→ **Assignment**: Gather up every line from the entries below that uses the word "migration".

→ **Record excerpts**:
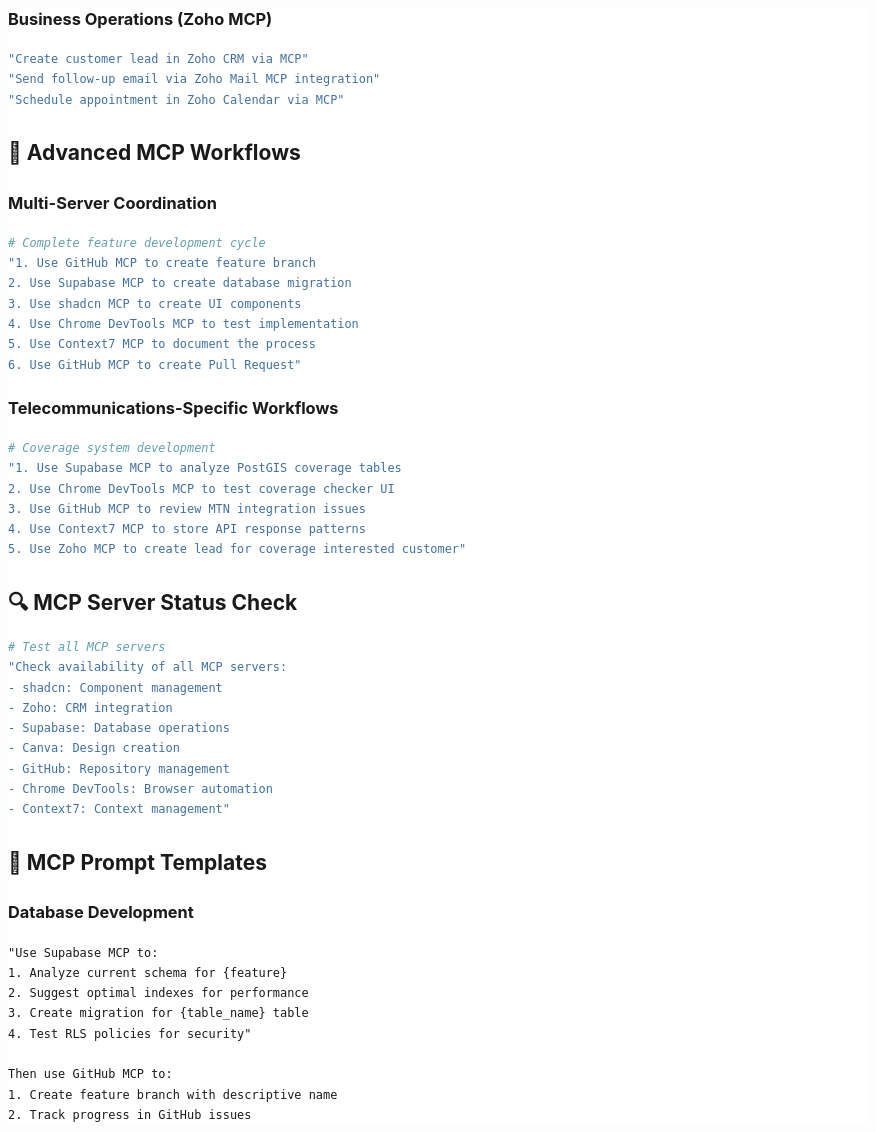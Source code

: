 ### Business Operations (Zoho MCP)
```bash
"Create customer lead in Zoho CRM via MCP"
"Send follow-up email via Zoho Mail MCP integration"
"Schedule appointment in Zoho Calendar via MCP"
```

## 🚀 Advanced MCP Workflows

### Multi-Server Coordination
```bash
# Complete feature development cycle
"1. Use GitHub MCP to create feature branch
2. Use Supabase MCP to create database migration
3. Use shadcn MCP to create UI components
4. Use Chrome DevTools MCP to test implementation
5. Use Context7 MCP to document the process
6. Use GitHub MCP to create Pull Request"
```

### Telecommunications-Specific Workflows
```bash
# Coverage system development
"1. Use Supabase MCP to analyze PostGIS coverage tables
2. Use Chrome DevTools MCP to test coverage checker UI
3. Use GitHub MCP to review MTN integration issues
4. Use Context7 MCP to store API response patterns
5. Use Zoho MCP to create lead for coverage interested customer"
```

## 🔍 MCP Server Status Check
```bash
# Test all MCP servers
"Check availability of all MCP servers:
- shadcn: Component management
- Zoho: CRM integration  
- Supabase: Database operations
- Canva: Design creation
- GitHub: Repository management
- Chrome DevTools: Browser automation
- Context7: Context management"
```

## 📝 MCP Prompt Templates

### Database Development
```
"Use Supabase MCP to:
1. Analyze current schema for {feature}
2. Suggest optimal indexes for performance
3. Create migration for {table_name} table
4. Test RLS policies for security"

Then use GitHub MCP to:
1. Create feature branch with descriptive name
2. Track progress in GitHub issues
```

→ **Result of this task**:
2. Use Supabase MCP to create database migration
3. Create migration for {table_name} table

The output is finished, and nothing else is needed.